2 Give me the industry of the prospect company. (Classify using this industry list: [Energy, Materials, Industrials, Consumer Goods, Health Care, Wellness & Fitness, Finance, Software, Communication, Entertainment, Utilities, Agriculture, Arts, Construction, Education, Legal, Manufacturing, Public Administration, Advertisements, Real Estate, Recreation & Travel, Retail, Transportation & Logistics])

3 Guess the target audience of each prospect company.(Classify and choose 1 from this list: [Sales Teams, Marketing Teams, Product Teams, HR teams, Customer Service Teams, Consumers, C-levels, Data Teams, DevOps Teams, Programmers, Finance Teams])

4 Tell me if the prospect company is B2B or B2C.

5 Include the original prospect company website mentioned above.

6 Write an email message from selling company to prospect company, aligned with selling companys product offering. This email should attempt to sell prospect company the selling companys product.In less than 125 words. In English. Casual, Quirky Tone."

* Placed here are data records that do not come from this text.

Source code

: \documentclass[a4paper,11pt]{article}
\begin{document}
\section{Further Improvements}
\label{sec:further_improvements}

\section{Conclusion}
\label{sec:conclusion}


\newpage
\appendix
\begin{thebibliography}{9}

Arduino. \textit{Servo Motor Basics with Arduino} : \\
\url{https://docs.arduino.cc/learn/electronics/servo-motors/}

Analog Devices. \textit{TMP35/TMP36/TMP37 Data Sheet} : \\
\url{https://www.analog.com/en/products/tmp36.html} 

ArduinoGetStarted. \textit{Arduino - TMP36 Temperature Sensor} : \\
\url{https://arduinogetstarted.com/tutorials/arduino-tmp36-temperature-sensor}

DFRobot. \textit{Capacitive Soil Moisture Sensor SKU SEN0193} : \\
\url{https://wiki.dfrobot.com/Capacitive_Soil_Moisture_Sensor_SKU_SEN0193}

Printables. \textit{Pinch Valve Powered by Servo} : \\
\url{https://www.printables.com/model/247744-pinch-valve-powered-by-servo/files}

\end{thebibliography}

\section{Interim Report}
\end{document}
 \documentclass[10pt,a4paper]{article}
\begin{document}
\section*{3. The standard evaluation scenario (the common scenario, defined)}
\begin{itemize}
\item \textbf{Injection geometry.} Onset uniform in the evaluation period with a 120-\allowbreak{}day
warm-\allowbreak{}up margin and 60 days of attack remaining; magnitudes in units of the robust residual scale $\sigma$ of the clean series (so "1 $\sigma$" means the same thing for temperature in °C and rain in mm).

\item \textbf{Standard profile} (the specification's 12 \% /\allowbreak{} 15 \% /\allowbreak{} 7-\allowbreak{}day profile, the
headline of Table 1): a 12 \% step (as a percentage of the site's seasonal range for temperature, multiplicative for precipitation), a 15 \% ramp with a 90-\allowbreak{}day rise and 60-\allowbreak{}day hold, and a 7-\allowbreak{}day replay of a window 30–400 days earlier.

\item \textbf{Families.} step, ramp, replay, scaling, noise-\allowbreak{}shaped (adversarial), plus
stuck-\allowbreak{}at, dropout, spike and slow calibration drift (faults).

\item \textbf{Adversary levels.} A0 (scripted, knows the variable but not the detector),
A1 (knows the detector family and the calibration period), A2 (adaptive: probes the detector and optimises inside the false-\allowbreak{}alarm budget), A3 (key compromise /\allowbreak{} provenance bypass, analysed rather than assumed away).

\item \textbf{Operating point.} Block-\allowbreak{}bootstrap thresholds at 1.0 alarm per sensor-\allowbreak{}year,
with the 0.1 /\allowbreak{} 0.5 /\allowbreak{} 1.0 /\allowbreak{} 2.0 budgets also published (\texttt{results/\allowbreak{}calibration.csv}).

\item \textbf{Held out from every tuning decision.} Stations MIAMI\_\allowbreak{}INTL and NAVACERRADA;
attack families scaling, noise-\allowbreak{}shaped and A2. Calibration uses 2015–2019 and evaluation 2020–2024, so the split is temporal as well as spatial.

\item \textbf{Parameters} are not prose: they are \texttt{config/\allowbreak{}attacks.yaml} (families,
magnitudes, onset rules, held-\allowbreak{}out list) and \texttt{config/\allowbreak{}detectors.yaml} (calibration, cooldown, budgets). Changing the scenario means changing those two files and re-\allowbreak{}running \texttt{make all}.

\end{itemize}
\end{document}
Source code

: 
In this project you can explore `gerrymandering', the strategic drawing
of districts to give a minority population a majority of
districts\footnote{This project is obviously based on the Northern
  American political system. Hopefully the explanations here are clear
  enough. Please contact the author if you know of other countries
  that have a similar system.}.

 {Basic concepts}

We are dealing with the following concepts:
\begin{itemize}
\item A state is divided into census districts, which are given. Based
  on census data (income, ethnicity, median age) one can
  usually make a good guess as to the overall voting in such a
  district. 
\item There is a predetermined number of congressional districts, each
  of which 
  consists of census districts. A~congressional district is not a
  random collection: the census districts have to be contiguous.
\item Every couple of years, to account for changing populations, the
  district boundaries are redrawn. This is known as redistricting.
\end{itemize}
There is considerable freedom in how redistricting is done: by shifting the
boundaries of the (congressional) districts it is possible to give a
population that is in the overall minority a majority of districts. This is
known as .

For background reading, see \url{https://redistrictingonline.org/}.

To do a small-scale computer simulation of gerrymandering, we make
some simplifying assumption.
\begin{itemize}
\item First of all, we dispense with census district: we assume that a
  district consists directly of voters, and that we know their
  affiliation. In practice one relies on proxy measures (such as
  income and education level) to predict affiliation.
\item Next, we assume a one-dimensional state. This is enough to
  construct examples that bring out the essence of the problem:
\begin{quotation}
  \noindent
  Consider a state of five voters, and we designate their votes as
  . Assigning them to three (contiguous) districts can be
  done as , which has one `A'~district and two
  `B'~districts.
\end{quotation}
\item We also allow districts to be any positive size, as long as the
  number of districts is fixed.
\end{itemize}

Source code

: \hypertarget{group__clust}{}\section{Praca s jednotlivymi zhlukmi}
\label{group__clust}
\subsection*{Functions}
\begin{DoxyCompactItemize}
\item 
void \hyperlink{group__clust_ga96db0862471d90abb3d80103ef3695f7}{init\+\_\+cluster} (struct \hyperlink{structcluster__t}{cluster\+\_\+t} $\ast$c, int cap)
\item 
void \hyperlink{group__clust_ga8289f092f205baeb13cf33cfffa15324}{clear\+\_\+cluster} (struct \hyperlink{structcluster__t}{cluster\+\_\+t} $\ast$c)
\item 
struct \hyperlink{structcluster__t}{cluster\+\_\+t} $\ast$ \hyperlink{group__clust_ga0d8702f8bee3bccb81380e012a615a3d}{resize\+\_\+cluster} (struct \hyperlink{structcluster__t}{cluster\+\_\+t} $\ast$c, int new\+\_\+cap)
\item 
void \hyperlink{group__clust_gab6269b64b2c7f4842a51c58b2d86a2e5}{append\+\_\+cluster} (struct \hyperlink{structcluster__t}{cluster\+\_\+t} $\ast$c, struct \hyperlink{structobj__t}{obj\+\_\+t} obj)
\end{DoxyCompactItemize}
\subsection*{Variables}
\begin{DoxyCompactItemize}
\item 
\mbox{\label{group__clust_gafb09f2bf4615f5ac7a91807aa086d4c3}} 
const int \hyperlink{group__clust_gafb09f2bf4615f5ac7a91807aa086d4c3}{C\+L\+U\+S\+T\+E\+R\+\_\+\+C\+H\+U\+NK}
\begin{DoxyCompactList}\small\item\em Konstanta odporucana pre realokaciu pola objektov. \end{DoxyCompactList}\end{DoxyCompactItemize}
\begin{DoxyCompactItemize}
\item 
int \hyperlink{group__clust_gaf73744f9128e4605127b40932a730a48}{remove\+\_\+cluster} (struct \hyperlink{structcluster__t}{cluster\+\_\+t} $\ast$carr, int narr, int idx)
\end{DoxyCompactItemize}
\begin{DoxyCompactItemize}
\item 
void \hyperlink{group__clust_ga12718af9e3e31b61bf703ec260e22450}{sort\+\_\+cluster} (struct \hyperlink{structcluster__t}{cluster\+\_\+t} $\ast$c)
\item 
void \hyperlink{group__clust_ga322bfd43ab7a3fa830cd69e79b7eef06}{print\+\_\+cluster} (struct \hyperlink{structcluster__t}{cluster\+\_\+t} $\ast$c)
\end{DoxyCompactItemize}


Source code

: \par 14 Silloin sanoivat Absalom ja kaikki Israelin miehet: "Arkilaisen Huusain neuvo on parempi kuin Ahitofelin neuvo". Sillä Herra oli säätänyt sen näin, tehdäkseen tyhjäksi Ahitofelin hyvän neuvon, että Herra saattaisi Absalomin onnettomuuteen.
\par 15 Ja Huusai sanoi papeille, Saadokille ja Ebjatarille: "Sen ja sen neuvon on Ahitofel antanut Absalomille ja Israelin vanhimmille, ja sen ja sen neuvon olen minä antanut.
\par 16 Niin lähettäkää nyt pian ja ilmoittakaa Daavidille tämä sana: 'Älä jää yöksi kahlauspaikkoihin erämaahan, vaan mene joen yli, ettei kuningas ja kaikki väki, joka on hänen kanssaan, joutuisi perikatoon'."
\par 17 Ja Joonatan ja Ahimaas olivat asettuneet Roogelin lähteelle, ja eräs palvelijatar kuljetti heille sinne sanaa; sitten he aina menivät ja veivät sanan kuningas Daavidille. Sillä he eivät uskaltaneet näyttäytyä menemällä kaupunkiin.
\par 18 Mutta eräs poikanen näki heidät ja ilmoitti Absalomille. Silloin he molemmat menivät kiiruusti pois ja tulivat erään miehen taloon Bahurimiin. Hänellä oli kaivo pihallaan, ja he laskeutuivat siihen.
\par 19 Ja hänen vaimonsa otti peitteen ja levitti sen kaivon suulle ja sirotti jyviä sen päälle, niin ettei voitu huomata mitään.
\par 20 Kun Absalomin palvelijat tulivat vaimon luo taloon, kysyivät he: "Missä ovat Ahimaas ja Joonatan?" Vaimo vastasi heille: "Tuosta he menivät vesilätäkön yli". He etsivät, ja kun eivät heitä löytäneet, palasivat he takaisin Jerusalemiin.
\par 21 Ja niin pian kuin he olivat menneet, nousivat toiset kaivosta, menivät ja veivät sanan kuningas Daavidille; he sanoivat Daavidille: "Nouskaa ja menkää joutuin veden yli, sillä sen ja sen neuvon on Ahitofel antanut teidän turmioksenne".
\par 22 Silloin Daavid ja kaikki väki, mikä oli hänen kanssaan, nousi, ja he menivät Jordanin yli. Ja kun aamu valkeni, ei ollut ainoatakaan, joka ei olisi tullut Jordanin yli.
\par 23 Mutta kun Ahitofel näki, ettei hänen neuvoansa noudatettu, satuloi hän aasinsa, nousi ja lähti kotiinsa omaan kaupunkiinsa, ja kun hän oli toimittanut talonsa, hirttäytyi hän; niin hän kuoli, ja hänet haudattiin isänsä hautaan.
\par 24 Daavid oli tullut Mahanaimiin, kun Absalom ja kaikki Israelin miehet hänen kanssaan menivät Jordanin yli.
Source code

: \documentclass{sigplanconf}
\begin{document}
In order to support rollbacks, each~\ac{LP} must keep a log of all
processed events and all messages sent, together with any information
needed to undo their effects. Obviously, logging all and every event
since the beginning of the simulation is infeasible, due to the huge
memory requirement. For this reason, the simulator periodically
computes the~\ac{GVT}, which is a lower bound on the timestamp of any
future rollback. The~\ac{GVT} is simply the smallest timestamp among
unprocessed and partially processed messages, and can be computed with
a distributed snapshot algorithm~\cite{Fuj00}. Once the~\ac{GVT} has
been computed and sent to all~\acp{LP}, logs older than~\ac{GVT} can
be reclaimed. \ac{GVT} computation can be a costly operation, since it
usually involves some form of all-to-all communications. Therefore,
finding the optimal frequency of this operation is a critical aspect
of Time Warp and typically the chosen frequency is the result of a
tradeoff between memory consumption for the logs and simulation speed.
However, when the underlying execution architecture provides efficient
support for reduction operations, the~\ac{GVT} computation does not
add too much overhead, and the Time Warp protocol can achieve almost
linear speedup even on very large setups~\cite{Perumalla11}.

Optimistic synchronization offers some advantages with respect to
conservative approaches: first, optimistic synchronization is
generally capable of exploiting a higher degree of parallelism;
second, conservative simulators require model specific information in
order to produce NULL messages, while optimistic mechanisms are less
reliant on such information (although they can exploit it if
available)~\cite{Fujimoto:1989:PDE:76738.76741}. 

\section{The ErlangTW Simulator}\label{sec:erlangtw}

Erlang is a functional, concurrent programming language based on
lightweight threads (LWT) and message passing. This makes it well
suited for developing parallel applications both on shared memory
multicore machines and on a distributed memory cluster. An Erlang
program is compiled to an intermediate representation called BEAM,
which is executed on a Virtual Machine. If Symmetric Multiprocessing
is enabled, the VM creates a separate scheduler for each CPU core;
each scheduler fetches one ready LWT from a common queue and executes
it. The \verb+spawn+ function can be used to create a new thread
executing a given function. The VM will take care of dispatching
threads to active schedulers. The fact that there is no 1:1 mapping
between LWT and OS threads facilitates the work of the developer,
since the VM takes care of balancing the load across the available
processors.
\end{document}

Point 5 and 6 are what I added to the prompt. I had to play around with the email message portion quite a bit to get acceptable results, but the end result is a “Quirky” and “Casual” message, no longer than 125 words that leverages all of the contextual data we provided from the sell_to and sell_from company websites.

The API

I am just beginning my work with the OpenAI API. You should definitely read the docs to get a complete understanding of the capabilities here, but I will speak to some of the choices I made in the code below:

# Authenticate 
openai.api_key = openai_key
# Set up the model
model_engine = "text-davinci-003"
# Generate a response
completion = openai.Completion.create(
engine=model_engine,
prompt=prompt,
max_tokens=1024,
n=1,
stop=None,
temperature=0.5,
)
#access response text
response = completion.choices[0].text
#transform to json/dict
json_object = json.loads(response, strict=False)
#append to empty df
finaldf = finaldf.append(json_object, ignore_index=True)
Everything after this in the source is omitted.